Alasan lainnya, sejumlah kebijakan Indonesia dinilai terlalu “merepotkan”. Meskipun demikian, Peneliti Pusat Industri, Perdagangan, dan Investasi Institute for Development of Economics and Finance (INDEF) Ahmad Heri Firdaus, menyebut kebijakan impor yang ada saat ini merupakan langkah memperkuat industri dalam negeri.
“Kalau kita tidak menerapkan aturan yang “rumit”, maka impor akan membanjiri Indonesia. Akibatnya (industri dalam negeri) akan kalah saing,” tutur Heri pada GoodStats, Rabu (9/4/2025).
Penetapan tarif ini dapat membatasi jumlah barang impor asal Indonesia di Amerika Serikat. Dengan demikian, ada kemungkinan produktivitas di Indonesia menurun. Sejumlah sektor impor utama Amerika Serikat dari Indonesia, mungkin jadi yang pertama kali terdampak.
Indonesia Pilih Langkah Negosiasi Hadapi Ini
Setelah mulai diberlakukan pada Rabu (9/4), beberapa negara mulai menentukan sikap atas kebijakan Donald Trump ini. Salah satunya adalah China, yang kemudian menetapkan tarif impor Amerika Serikat ke negaranya menjadi 34%.
Akan tetapi, Trump justru kembali membalas tangkisan China.
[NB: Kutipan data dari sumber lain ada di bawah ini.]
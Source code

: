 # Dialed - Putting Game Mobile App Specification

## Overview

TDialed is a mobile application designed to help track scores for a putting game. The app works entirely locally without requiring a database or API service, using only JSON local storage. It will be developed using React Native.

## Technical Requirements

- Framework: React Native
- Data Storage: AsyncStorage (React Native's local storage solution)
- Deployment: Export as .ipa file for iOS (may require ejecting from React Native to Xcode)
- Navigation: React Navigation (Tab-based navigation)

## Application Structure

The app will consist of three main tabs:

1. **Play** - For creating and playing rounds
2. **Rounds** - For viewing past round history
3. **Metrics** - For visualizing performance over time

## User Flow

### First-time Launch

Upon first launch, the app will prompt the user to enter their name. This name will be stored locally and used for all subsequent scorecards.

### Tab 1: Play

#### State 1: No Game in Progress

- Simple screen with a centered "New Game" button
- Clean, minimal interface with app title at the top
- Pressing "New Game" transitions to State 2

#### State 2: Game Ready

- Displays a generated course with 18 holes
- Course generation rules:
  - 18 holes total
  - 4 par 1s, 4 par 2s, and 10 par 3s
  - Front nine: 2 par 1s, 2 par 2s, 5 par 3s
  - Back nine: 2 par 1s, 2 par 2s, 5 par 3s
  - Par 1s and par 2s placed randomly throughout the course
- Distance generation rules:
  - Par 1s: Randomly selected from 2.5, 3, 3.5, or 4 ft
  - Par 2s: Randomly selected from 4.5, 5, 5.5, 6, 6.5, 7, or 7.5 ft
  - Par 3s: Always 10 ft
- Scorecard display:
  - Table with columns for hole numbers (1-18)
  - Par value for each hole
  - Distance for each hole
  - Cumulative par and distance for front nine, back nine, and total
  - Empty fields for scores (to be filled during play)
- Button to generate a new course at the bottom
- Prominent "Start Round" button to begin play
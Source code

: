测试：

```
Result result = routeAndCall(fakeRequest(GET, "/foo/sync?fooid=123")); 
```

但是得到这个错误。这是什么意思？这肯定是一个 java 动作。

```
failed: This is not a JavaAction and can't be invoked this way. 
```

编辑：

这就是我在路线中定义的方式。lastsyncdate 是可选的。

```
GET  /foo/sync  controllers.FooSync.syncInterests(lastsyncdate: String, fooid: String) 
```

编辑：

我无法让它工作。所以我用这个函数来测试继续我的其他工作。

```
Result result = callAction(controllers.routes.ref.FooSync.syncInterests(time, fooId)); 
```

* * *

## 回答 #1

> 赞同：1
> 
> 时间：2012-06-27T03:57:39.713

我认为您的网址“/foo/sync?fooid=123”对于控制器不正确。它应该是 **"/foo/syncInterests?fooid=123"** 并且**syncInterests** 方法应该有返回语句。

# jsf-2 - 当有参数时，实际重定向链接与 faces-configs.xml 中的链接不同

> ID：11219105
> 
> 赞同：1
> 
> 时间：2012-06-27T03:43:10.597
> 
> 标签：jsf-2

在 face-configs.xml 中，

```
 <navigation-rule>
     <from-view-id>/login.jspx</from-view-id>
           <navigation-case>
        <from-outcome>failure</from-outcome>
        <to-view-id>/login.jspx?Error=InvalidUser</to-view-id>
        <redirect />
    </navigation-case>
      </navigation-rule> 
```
Jika tidak mencabut ketentuan tersebut, Amerika Serikat akan menambahkan 50% tarif impor asal China, totalnya menjadi 104%.
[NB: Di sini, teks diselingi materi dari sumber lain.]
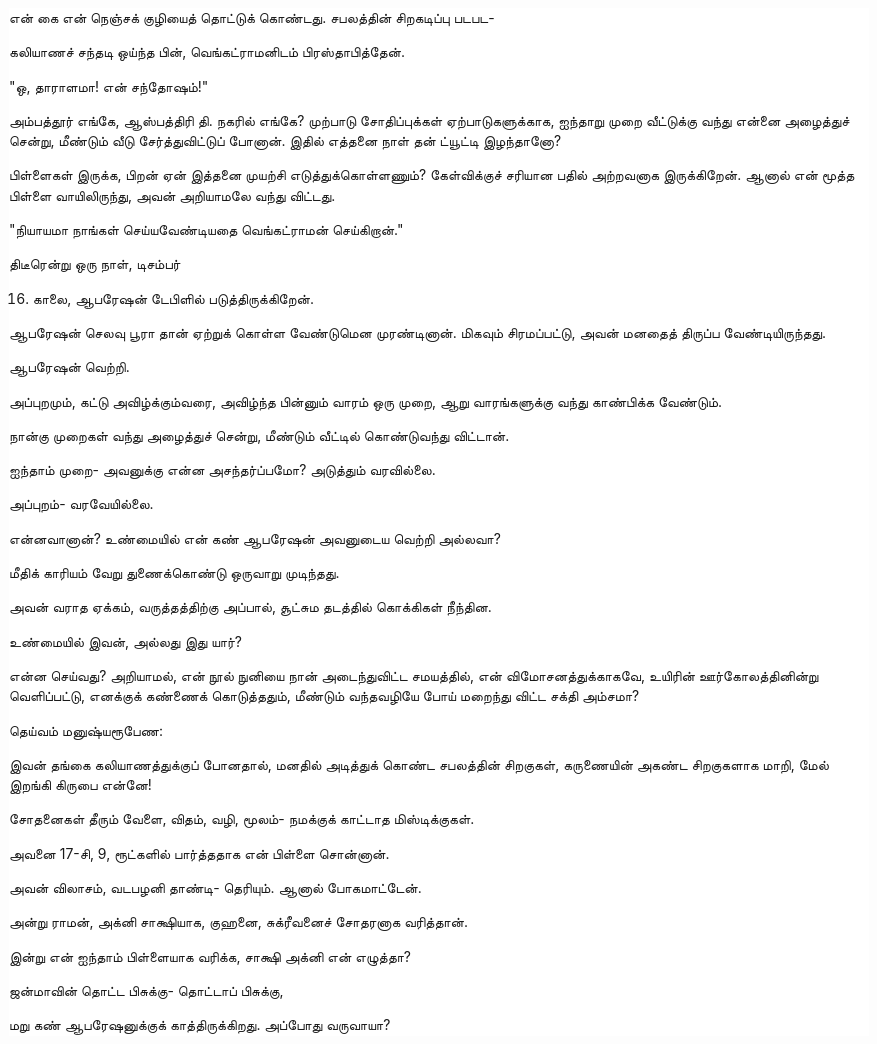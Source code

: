 என் கை என் நெஞ்சக் குழியைத் தொட்டுக் கொண்டது. சபலத்தின் சிறகடிப்பு படபட-  

கலியாணச் சந்தடி ஒய்ந்த பின், வெங்கட்ராமனிடம் பிரஸ்தாபித்தேன்.  

"ஒ, தாராளமா! என் சந்தோஷம்!"  

அம்பத்தூர் எங்கே, ஆஸ்பத்திரி தி. நகரில் எங்கே? முற்பாடு சோதிப்புக்கள் ஏற்பாடுகளுக்காக, ஐந்தாறு முறை வீட்டுக்கு வந்து என்னை அழைத்துச் சென்று, மீண்டும் வீடு சேர்த்துவிட்டுப் போனான். இதில் எத்தனை நாள் தன் ட்யூட்டி இழந்தானோ?  

பிள்ளைகள் இருக்க, பிறன் ஏன் இத்தனை முயற்சி எடுத்துக்கொள்ளணும்? கேள்விக்குச் சரியான பதில் அற்றவனாக இருக்கிறேன். ஆனால் என் மூத்த பிள்ளை வாயிலிருந்து, அவன் அறியாமலே வந்து விட்டது.  

"நியாயமா நாங்கள் செய்யவேண்டியதை வெங்கட்ராமன் செய்கிறான்."  

திடீரென்று ஒரு நாள், டிசம்பர்

 16. காலை, ஆபரேஷன் டேபிளில் படுத்திருக்கிறேன்.  

ஆபரேஷன் செலவு பூரா தான் ஏற்றுக் கொள்ள வேண்டுமென முரண்டினான். மிகவும் சிரமப்பட்டு, அவன் மனதைத் திருப்ப வேண்டியிருந்தது.  

ஆபரேஷன் வெற்றி.  

அப்புறமும், கட்டு அவிழ்க்கும்வரை, அவிழ்ந்த பின்னும் வாரம் ஒரு முறை, ஆறு வாரங்களுக்கு வந்து காண்பிக்க வேண்டும்.  

நான்கு முறைகள் வந்து அழைத்துச் சென்று, மீண்டும் வீட்டில் கொண்டுவந்து விட்டான்.  

ஐந்தாம் முறை- அவனுக்கு என்ன அசந்தர்ப்பமோ? அடுத்தும் வரவில்லை.  

அப்புறம்- வரவேயில்லை.  

என்னவானான்? உண்மையில் என் கண் ஆபரேஷன் அவனுடைய வெற்றி அல்லவா?  

மீதிக் காரியம் வேறு துணைக்கொண்டு ஒருவாறு முடிந்தது.  

அவன் வராத ஏக்கம், வருத்தத்திற்கு அப்பால், சூட்சும தடத்தில் கொக்கிகள் நீந்தின.  

உண்மையில் இவன், அல்லது இது யார்?  

என்ன செய்வது? அறியாமல், என் நூல் நுனியை நான் அடைந்துவிட்ட சமயத்தில், என் விமோசனத்துக்காகவே, உயிரின் ஊர்கோலத்தினின்று வெளிப்பட்டு, எனக்குக் கண்ணைக் கொடுத்ததும், மீண்டும் வந்தவழியே போய் மறைந்து விட்ட சக்தி அம்சமா?  

தெய்வம் மனுஷ்யரூபேண:  

இவன் தங்கை கலியாணத்துக்குப் போனதால், மனதில் அடித்துக் கொண்ட சபலத்தின் சிறகுகள், கருணையின் அகண்ட சிறகுகளாக மாறி, மேல் இறங்கி கிருபை என்னே!  

சோதனைகள் தீரும் வேளை, விதம், வழி, மூலம்- நமக்குக் காட்டாத மிஸ்டிக்குகள்.  

அவனை 17-சி, 9, ரூட்களில் பார்த்ததாக என் பிள்ளை சொன்னான்.  

அவன் விலாசம், வடபழனி தாண்டி- தெரியும். ஆனால் போகமாட்டேன்.  

அன்று ராமன், அக்னி சாக்ஷியாக, குஹனை, சுக்ரீவனைச் சோதரனாக வரித்தான்.  

இன்று என் ஐந்தாம் பிள்ளையாக வரிக்க, சாக்ஷி அக்னி என் எழுத்தா?  

ஜன்மாவின் தொட்ட பிசுக்கு- தொட்டாப் பிசுக்கு,  

மறு கண் ஆபரேஷனுக்குக் காத்திருக்கிறது. அப்போது வருவாயா?  
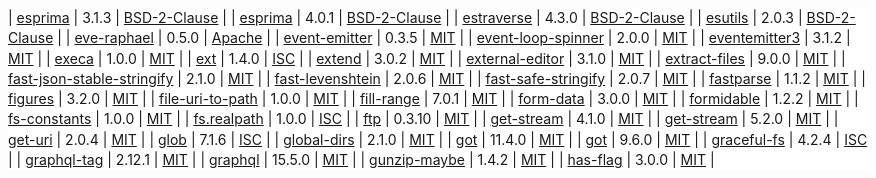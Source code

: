 | [esprima](https://github.com/jquery/esprima) | 3.1.3 | [BSD-2-Clause](http://www.opensource.org/licenses/BSD-2-Clause) |
| [esprima](https://github.com/jquery/esprima) | 4.0.1 | [BSD-2-Clause](http://www.opensource.org/licenses/BSD-2-Clause) |
| [estraverse](https://github.com/estools/estraverse) | 4.3.0 | [BSD-2-Clause](http://www.opensource.org/licenses/BSD-2-Clause) |
| [esutils](https://github.com/estools/esutils) | 2.0.3 | [BSD-2-Clause](http://www.opensource.org/licenses/BSD-2-Clause) |
| [eve-raphael](https://github.com/tomasAlabes/eve) | 0.5.0 | [Apache](http://www.apache.org/licenses/LICENSE-2.0) |
| [event-emitter](https://github.com/medikoo/event-emitter) | 0.3.5 | [MIT](http://www.opensource.org/licenses/MIT) |
| [event-loop-spinner](https://github.com/snyk/eventloop-spinner) | 2.0.0 | [MIT](http://www.opensource.org/licenses/MIT) |
| [eventemitter3](https://github.com/primus/eventemitter3) | 3.1.2 | [MIT](http://www.opensource.org/licenses/MIT) |
| [execa](https://github.com/sindresorhus/execa) | 1.0.0 | [MIT](http://www.opensource.org/licenses/MIT) |
| [ext](https://github.com/medikoo/es5-ext/tree/ext) | 1.4.0 | [ISC](https://www.isc.org/downloads/software-support-policy/isc-license/) |
| [extend](https://github.com/justmoon/node-extend) | 3.0.2 | [MIT](http://www.opensource.org/licenses/MIT) |
| [external-editor](https://github.com/mrkmg/node-external-editor) | 3.1.0 | [MIT](http://www.opensource.org/licenses/MIT) |
| [extract-files](https://github.com/jaydenseric/extract-files) | 9.0.0 | [MIT](http://www.opensource.org/licenses/MIT) |
| [fast-json-stable-stringify](https://github.com/epoberezkin/fast-json-stable-stringify) | 2.1.0 | [MIT](http://www.opensource.org/licenses/MIT) |
| [fast-levenshtein](https://github.com/hiddentao/fast-levenshtein) | 2.0.6 | [MIT](http://www.opensource.org/licenses/MIT) |
| [fast-safe-stringify](https://github.com/davidmarkclements/fast-safe-stringify) | 2.0.7 | [MIT](http://www.opensource.org/licenses/MIT) |
| [fastparse](https://github.com/webpack/fastparse) | 1.1.2 | [MIT](http://www.opensource.org/licenses/MIT) |
| [figures](https://github.com/sindresorhus/figures) | 3.2.0 | [MIT](http://www.opensource.org/licenses/MIT) |
| [file-uri-to-path](https://github.com/TooTallNate/file-uri-to-path) | 1.0.0 | [MIT](http://www.opensource.org/licenses/MIT) |
| [fill-range](https://github.com/jonschlinkert/fill-range) | 7.0.1 | [MIT](http://www.opensource.org/licenses/MIT) |
| [form-data](https://github.com/form-data/form-data) | 3.0.0 | [MIT](http://www.opensource.org/licenses/MIT) |
| [formidable](https://github.com/node-formidable/formidable) | 1.2.2 | [MIT](http://www.opensource.org/licenses/MIT) |
| [fs-constants](https://github.com/mafintosh/fs-constants) | 1.0.0 | [MIT](http://www.opensource.org/licenses/MIT) |
| [fs.realpath](https://github.com/isaacs/fs.realpath) | 1.0.0 | [ISC](https://www.isc.org/downloads/software-support-policy/isc-license/) |
| [ftp](https://github.com/mscdex/node-ftp) | 0.3.10 | [MIT](http://www.opensource.org/licenses/MIT) |
| [get-stream](https://github.com/sindresorhus/get-stream) | 4.1.0 | [MIT](http://www.opensource.org/licenses/MIT) |
| [get-stream](https://github.com/sindresorhus/get-stream) | 5.2.0 | [MIT](http://www.opensource.org/licenses/MIT) |
| [get-uri](https://github.com/TooTallNate/node-get-uri) | 2.0.4 | [MIT](http://www.opensource.org/licenses/MIT) |
| [glob](https://github.com/isaacs/node-glob) | 7.1.6 | [ISC](https://www.isc.org/downloads/software-support-policy/isc-license/) |
| [global-dirs](https://github.com/sindresorhus/global-dirs) | 2.1.0 | [MIT](http://www.opensource.org/licenses/MIT) |
| [got](https://github.com/sindresorhus/got) | 11.4.0 | [MIT](http://www.opensource.org/licenses/MIT) |
| [got](https://github.com/sindresorhus/got) | 9.6.0 | [MIT](http://www.opensource.org/licenses/MIT) |
| [graceful-fs](https://github.com/isaacs/node-graceful-fs) | 4.2.4 | [ISC](https://www.isc.org/downloads/software-support-policy/isc-license/) |
| [graphql-tag](https://github.com/apollographql/graphql-tag) | 2.12.1 | [MIT](http://www.opensource.org/licenses/MIT) |
| [graphql](https://github.com/graphql/graphql-js) | 15.5.0 | [MIT](http://www.opensource.org/licenses/MIT) |
| [gunzip-maybe](https://github.com/mafintosh/gunzip-maybe) | 1.4.2 | [MIT](http://www.opensource.org/licenses/MIT) |
| [has-flag](https://github.com/sindresorhus/has-flag) | 3.0.0 | [MIT](http://www.opensource.org/licenses/MIT) |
Di samping itu, China juga melakukan kontrol ekspor terhadap beberapa komoditas China untuk perusahaan Amerika Serikat.
Tak hanya China, Uni Eropa juga menyiapkan tarif impor 25% terhadap produk asal Amerika Serikat sebagai balasannya.
Sementara itu, Singapura memilih untuk membentuk gugus tugas nasional sebagai upaya mendukung bisnis dan pekerja dalam negeri.
Indonesia memilih langkah serupa dengan Vietnam, yaitu negosiasi. Langkah yang dipilih Indonesia ini disampaikan oleh Menko Perekonomian Airlangga Hartarto pada acara Sarasehan Ekonomi, Selasa (8/4) lalu.
"(Indonesia) tidak melakukan retaliasi dan pendekatan diplomatik, termasuk membuka pasar CPTPP dan RCEP. Indonesia juga mendorong intra-ASEAN trade ditingkatkan," jelas Airlangga.
Menurut Peneliti INDEF, Heri, langkah negosiasi yang mungkin dilakukan adalah fleksibilitas regulasi ekspor impor. Akan tetapi, negosiasi tersebut harus tetap memperhatikan produktivitas Indonesia, bukan justru melemahkan industri dalam negeri.